### Task:
Only a number is wanted here: the count of lines in the entries below that contain the word "paoloantinori".

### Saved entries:
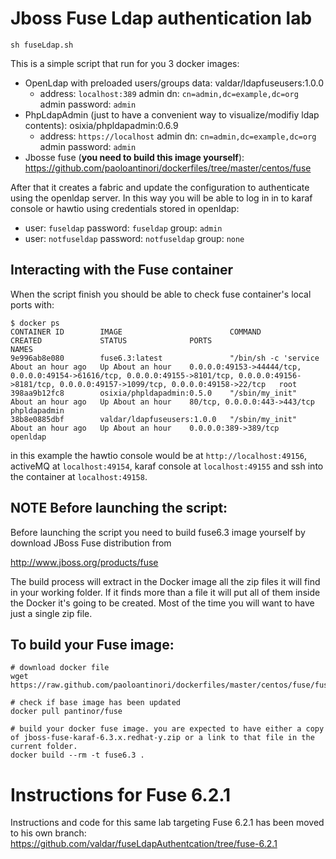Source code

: # Jboss Fuse Ldap authentication lab
`sh fuseLdap.sh`

This is a simple script that run for you 3 docker images:
- OpenLdap with preloaded users/groups data: valdar/ldapfuseusers:1.0.0
  - address: `localhost:389` admin dn: `cn=admin,dc=example,dc=org` admin password: `admin`
- PhpLdapAdmin (just to have a convenient way to visualize/modifiy ldap contents): osixia/phpldapadmin:0.6.9
  - address: `https://localhost` admin dn: `cn=admin,dc=example,dc=org` admin password: `admin`
- Jbosse fuse (**you need to build this image yourself**): https://github.com/paoloantinori/dockerfiles/tree/master/centos/fuse

After that it creates a fabric and update the configuration to authenticate using the openldap server. In this way you will be able to log in in to karaf console or hawtio using credentials stored in openldap:
- user: `fuseldap` password: `fuseldap` group: `admin`
- user: `notfuseldap` password: `notfuseldap` group: `none`

## Interacting with the Fuse container
When the script finish you should be able to check fuse container's local ports with:
```
$ docker ps
CONTAINER ID        IMAGE                        COMMAND                CREATED             STATUS              PORTS                                                                                                                                                  NAMES
9e996ab8e080        fuse6.3:latest               "/bin/sh -c 'service   About an hour ago   Up About an hour    0.0.0.0:49153->44444/tcp, 0.0.0.0:49154->61616/tcp, 0.0.0.0:49155->8101/tcp, 0.0.0.0:49156->8181/tcp, 0.0.0.0:49157->1099/tcp, 0.0.0.0:49158->22/tcp   root
398aa9b12fc8        osixia/phpldapadmin:0.5.0    "/sbin/my_init"        About an hour ago   Up About an hour    80/tcp, 0.0.0.0:443->443/tcp                                                                                                                           phpldapadmin
38b8e0885dbf        valdar/ldapfuseusers:1.0.0   "/sbin/my_init"        About an hour ago   Up About an hour    0.0.0.0:389->389/tcp                                                                                                                                   openldap
```
in this example the hawtio console would be at `http://localhost:49156`, activeMQ at `localhost:49154`, karaf console at `localhost:49155` and ssh into the container at `localhost:49158`.

## NOTE Before launching the script:
Before launching the script you need to build fuse6.3 image yourself by download JBoss Fuse distribution from

http://www.jboss.org/products/fuse

The build process will extract in the Docker image all the zip files it will find in your working folder. If it finds more than a file it will put all of them inside the  Docker it's going to be created. Most of the time you will want to have just a single zip file.

## To build your Fuse image:
    # download docker file
	wget https://raw.github.com/paoloantinori/dockerfiles/master/centos/fuse/fuse/Dockerfile

    # check if base image has been updated
	docker pull pantinor/fuse

    # build your docker fuse image. you are expected to have either a copy of jboss-fuse-karaf-6.3.x.redhat-y.zip or a link to that file in the current folder.
    docker build --rm -t fuse6.3 .

# Instructions for Fuse 6.2.1

Instructions and code for this same lab targeting Fuse 6.2.1 has been moved to his own branch: https://github.com/valdar/fuseLdapAuthentcation/tree/fuse-6.2.1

### Answer to this problem:
2